▶ _TASK MATERIAL_
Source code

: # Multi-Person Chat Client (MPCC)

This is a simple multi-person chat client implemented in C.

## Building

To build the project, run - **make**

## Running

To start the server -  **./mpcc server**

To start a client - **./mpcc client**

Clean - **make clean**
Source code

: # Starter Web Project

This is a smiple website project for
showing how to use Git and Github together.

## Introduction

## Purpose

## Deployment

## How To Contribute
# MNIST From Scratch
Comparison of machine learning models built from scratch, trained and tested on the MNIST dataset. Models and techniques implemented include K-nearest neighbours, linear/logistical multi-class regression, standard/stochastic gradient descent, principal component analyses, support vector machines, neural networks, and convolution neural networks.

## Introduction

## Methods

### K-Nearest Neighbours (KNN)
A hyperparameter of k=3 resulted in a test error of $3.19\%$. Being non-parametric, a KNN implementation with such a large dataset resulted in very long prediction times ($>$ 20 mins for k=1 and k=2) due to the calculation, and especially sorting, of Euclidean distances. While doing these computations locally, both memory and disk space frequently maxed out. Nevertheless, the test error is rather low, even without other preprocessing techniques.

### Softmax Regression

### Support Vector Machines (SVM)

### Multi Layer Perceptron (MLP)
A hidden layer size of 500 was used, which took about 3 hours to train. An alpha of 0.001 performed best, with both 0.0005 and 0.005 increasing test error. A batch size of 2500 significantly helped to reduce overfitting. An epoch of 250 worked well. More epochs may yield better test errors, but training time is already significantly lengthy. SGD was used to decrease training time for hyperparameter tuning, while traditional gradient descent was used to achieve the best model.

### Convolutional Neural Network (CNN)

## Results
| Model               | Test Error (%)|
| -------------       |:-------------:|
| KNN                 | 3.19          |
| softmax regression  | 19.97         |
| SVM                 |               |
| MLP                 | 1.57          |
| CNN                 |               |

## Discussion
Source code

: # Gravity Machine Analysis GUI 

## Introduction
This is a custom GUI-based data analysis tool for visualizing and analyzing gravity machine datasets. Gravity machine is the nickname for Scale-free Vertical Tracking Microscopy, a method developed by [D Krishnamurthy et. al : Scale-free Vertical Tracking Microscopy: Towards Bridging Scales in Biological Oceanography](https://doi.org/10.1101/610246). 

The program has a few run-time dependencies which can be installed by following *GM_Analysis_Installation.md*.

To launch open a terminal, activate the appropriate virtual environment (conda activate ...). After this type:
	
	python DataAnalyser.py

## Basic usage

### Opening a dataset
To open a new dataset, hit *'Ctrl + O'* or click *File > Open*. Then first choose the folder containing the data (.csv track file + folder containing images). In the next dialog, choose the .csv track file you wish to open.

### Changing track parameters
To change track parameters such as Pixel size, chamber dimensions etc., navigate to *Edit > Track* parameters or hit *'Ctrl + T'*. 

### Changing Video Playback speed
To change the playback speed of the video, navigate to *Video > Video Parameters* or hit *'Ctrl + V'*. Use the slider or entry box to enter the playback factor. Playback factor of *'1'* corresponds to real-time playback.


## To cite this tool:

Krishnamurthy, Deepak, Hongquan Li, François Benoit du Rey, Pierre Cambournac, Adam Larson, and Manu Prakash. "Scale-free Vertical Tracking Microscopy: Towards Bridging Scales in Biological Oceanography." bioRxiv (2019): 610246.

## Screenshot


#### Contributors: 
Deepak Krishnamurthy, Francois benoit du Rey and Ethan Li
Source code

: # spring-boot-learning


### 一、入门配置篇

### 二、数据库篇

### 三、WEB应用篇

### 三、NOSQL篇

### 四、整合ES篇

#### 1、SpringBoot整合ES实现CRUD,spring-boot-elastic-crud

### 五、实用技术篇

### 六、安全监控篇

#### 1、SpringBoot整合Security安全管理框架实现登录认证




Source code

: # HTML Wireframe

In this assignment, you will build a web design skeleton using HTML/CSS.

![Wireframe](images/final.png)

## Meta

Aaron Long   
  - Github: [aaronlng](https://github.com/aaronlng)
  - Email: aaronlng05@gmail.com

▶ _REQUIRED ACTION_
Recopy the entries above exactly, with every line included.

▶ _ANSWER SPACE_
Source code

: # Multi-Person Chat Client (MPCC)

This is a simple multi-person chat client implemented in C.

## Building

To build the project, run - **make**

## Running

To start the server -  **./mpcc server**

To start a client - **./mpcc client**

Clean - **make clean**
Source code

: # Starter Web Project

This is a smiple website project for
showing how to use Git and Github together.

## Introduction

## Purpose

## Deployment

## How To Contribute
# MNIST From Scratch
Comparison of machine learning models built from scratch, trained and tested on the MNIST dataset. Models and techniques implemented include K-nearest neighbours, linear/logistical multi-class regression, standard/stochastic gradient descent, principal component analyses, support vector machines, neural networks, and convolution neural networks.

## Introduction

## Methods

### K-Nearest Neighbours (KNN)
A hyperparameter of k=3 resulted in a test error of $3.19\%$. Being non-parametric, a KNN implementation with such a large dataset resulted in very long prediction times ($>$ 20 mins for k=1 and k=2) due to the calculation, and especially sorting, of Euclidean distances. While doing these computations locally, both memory and disk space frequently maxed out. Nevertheless, the test error is rather low, even without other preprocessing techniques.

### Softmax Regression

### Support Vector Machines (SVM)

### Multi Layer Perceptron (MLP)
A hidden layer size of 500 was used, which took about 3 hours to train. An alpha of 0.001 performed best, with both 0.0005 and 0.005 increasing test error. A batch size of 2500 significantly helped to reduce overfitting. An epoch of 250 worked well. More epochs may yield better test errors, but training time is already significantly lengthy. SGD was used to decrease training time for hyperparameter tuning, while traditional gradient descent was used to achieve the best model.

### Convolutional Neural Network (CNN)

## Results
| Model               | Test Error (%)|
| -------------       |:-------------:|
| KNN                 | 3.19          |
| softmax regression  | 19.97         |
| SVM                 |               |
| MLP                 | 1.57          |
| CNN                 |               |

## Discussion
Source code

: # Gravity Machine Analysis GUI 

## Introduction
This is a custom GUI-based data analysis tool for visualizing and analyzing gravity machine datasets. Gravity machine is the nickname for Scale-free Vertical Tracking Microscopy, a method developed by [D Krishnamurthy et. al : Scale-free Vertical Tracking Microscopy: Towards Bridging Scales in Biological Oceanography](https://doi.org/10.1101/610246). 

The program has a few run-time dependencies which can be installed by following *GM_Analysis_Installation.md*.

To launch open a terminal, activate the appropriate virtual environment (conda activate ...). After this type:
	
	python DataAnalyser.py

## Basic usage

### Opening a dataset
To open a new dataset, hit *'Ctrl + O'* or click *File > Open*. Then first choose the folder containing the data (.csv track file + folder containing images). In the next dialog, choose the .csv track file you wish to open.

### Changing track parameters
To change track parameters such as Pixel size, chamber dimensions etc., navigate to *Edit > Track* parameters or hit *'Ctrl + T'*. 

### Changing Video Playback speed
To change the playback speed of the video, navigate to *Video > Video Parameters* or hit *'Ctrl + V'*. Use the slider or entry box to enter the playback factor. Playback factor of *'1'* corresponds to real-time playback.


## To cite this tool:

Krishnamurthy, Deepak, Hongquan Li, François Benoit du Rey, Pierre Cambournac, Adam Larson, and Manu Prakash. "Scale-free Vertical Tracking Microscopy: Towards Bridging Scales in Biological Oceanography." bioRxiv (2019): 610246.

## Screenshot


#### Contributors: 
Deepak Krishnamurthy, Francois benoit du Rey and Ethan Li
Source code

: # spring-boot-learning


### 一、入门配置篇

### 二、数据库篇

### 三、WEB应用篇

### 三、NOSQL篇

### 四、整合ES篇

#### 1、SpringBoot整合ES实现CRUD,spring-boot-elastic-crud

### 五、实用技术篇

### 六、安全监控篇

#### 1、SpringBoot整合Security安全管理框架实现登录认证




Source code

: # HTML Wireframe

In this assignment, you will build a web design skeleton using HTML/CSS.

![Wireframe](images/final.png)

## Meta

Aaron Long   
  - Github: [aaronlng](https://github.com/aaronlng)
  - Email: aaronlng05@gmail.com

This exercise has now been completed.